▶ _TASK DESCRIPTION_:
In the material below, list every line carrying the string "archivo".

GIVEN DATA Start Marker

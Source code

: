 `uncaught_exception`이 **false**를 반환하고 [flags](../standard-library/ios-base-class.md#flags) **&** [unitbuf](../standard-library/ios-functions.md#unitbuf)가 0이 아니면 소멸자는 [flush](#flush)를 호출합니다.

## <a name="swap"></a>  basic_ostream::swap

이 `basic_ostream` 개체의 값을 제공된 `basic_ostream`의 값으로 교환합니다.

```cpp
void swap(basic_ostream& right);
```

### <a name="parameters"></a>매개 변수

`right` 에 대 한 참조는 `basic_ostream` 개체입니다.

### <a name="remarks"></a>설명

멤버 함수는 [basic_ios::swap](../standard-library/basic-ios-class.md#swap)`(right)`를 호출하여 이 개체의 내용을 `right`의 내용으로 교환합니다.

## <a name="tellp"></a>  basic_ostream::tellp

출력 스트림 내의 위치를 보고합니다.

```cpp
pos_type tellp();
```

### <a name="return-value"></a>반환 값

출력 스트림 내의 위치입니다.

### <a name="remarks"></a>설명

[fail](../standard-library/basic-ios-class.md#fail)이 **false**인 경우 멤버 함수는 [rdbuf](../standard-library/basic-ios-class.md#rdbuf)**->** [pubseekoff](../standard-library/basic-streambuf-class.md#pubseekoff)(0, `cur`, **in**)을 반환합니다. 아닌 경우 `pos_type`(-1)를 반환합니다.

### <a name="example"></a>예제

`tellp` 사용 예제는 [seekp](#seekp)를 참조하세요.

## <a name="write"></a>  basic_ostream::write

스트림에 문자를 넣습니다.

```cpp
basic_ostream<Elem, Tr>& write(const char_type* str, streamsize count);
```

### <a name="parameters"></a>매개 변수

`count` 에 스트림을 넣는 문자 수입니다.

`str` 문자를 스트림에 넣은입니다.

GIVEN DATA End Marker
GIVEN DATA Start Marker

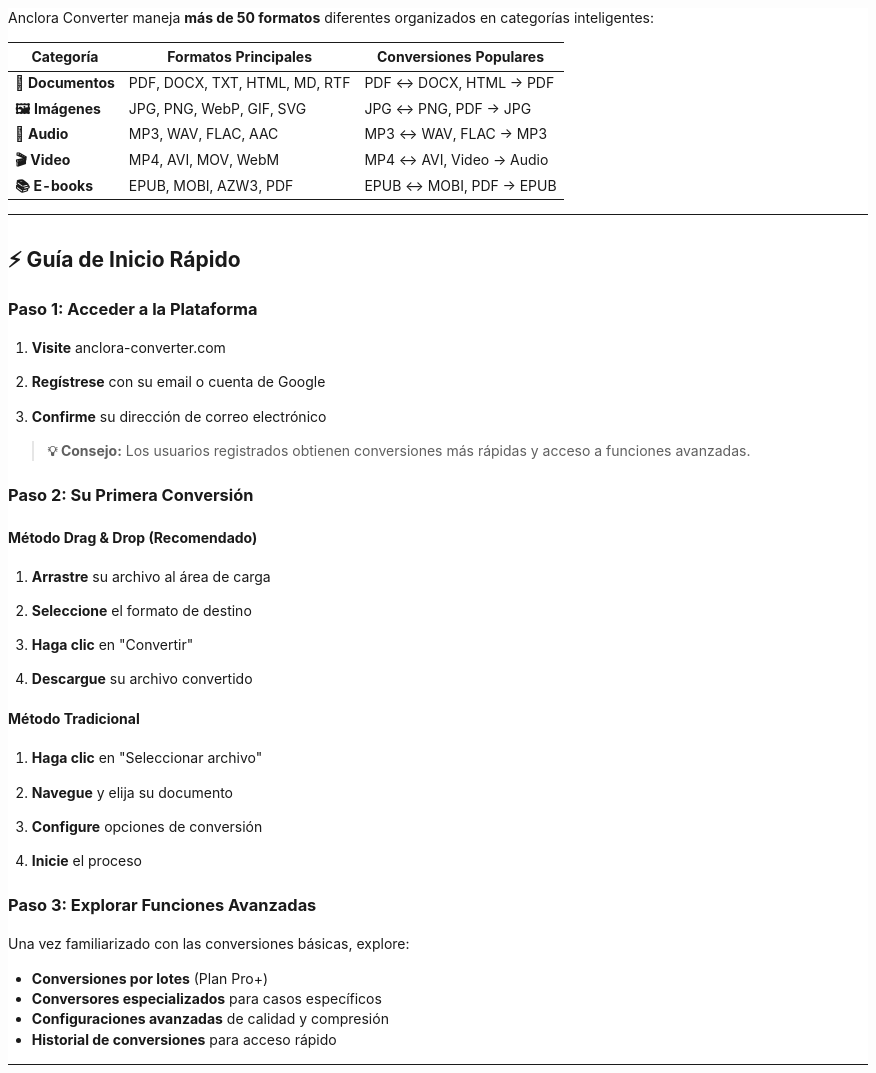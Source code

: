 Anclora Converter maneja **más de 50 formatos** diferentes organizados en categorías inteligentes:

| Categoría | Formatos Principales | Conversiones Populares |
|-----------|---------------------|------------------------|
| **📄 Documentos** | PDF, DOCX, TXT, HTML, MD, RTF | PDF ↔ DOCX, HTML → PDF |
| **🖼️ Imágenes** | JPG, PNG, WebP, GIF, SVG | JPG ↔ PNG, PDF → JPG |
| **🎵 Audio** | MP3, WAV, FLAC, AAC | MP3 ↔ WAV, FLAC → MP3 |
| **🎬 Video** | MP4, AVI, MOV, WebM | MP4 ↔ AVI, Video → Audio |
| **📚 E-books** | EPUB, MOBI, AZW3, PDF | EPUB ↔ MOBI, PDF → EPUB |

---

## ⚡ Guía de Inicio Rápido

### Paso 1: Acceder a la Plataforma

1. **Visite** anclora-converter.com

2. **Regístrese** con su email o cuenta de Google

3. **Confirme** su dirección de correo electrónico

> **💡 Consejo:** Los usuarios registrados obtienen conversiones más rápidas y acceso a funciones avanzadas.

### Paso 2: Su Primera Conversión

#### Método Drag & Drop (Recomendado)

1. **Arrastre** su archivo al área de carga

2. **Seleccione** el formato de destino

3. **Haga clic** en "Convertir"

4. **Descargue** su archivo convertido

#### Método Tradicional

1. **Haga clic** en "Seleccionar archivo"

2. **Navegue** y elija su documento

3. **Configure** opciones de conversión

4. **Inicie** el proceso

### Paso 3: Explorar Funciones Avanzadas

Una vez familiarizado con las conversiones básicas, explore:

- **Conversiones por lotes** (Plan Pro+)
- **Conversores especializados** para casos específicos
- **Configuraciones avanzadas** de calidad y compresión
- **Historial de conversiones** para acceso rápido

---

GIVEN DATA End Marker
GIVEN DATA Start Marker

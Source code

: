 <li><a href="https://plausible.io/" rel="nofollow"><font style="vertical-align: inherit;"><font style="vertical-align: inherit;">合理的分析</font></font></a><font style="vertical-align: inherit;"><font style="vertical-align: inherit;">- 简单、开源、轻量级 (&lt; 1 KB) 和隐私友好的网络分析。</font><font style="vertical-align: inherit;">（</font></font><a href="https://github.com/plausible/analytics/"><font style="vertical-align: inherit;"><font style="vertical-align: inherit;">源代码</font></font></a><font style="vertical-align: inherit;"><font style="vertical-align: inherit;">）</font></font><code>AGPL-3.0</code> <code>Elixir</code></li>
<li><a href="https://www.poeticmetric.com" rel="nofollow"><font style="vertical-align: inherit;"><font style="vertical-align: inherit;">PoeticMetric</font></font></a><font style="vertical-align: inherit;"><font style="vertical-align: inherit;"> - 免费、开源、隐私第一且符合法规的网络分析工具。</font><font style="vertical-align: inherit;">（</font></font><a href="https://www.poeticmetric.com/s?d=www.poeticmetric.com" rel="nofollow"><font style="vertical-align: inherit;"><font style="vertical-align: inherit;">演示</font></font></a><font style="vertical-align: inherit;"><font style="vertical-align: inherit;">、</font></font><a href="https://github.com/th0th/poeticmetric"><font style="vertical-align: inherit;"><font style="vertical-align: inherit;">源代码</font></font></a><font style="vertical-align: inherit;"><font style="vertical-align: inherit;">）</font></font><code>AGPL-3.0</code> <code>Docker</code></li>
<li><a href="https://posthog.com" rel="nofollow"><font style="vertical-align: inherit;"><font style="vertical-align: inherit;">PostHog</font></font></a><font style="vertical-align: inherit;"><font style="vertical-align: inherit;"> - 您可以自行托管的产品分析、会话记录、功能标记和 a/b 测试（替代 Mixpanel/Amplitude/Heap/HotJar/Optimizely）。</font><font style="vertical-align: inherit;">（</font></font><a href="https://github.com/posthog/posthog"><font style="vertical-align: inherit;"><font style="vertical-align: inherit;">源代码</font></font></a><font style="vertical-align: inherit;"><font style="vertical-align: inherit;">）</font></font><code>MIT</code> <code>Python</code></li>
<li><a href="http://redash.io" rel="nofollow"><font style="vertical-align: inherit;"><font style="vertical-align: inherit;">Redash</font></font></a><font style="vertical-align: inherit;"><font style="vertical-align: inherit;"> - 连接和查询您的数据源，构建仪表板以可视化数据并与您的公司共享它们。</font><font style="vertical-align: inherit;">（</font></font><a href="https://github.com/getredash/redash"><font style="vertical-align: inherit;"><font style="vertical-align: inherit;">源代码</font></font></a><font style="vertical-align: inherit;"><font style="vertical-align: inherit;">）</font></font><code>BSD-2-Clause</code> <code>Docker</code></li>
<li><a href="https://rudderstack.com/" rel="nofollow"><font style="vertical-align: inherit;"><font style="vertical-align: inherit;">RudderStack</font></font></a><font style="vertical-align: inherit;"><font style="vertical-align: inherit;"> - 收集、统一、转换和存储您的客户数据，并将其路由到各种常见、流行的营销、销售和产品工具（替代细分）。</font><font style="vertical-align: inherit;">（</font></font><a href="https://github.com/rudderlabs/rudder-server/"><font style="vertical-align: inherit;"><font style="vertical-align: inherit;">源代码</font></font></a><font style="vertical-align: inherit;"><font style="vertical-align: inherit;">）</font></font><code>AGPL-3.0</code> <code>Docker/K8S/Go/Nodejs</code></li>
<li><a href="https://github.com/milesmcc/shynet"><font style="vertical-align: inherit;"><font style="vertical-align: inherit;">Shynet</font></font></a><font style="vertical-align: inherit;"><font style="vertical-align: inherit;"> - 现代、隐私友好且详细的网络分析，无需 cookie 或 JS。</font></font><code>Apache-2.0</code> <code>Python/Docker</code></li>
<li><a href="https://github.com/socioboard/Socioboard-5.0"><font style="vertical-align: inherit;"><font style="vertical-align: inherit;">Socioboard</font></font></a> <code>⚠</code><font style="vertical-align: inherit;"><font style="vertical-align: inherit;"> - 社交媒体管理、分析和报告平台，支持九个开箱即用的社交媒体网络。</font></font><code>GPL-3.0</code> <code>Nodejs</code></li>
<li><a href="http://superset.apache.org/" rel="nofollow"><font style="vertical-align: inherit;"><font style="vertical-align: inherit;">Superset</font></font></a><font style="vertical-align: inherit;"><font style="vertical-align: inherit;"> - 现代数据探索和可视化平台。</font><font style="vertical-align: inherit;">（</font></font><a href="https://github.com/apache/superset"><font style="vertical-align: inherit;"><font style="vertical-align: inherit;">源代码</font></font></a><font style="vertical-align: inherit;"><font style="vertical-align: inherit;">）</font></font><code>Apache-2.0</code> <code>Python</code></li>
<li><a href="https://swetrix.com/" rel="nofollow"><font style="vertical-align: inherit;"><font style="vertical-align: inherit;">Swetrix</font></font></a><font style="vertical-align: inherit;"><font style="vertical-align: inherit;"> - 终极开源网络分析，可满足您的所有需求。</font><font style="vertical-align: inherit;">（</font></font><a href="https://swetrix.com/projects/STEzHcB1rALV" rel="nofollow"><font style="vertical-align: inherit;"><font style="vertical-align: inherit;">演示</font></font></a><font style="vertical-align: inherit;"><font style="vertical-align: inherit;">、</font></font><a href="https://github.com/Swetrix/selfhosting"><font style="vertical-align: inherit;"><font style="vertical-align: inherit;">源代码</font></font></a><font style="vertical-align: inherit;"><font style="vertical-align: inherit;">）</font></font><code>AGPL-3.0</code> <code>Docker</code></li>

GIVEN DATA End Marker

▶ _EXERCISE OUTPUT_:
1. **Arrastre** su archivo al área de carga
4. **Descargue** su archivo convertido
1. **Haga clic** en "Seleccionar archivo"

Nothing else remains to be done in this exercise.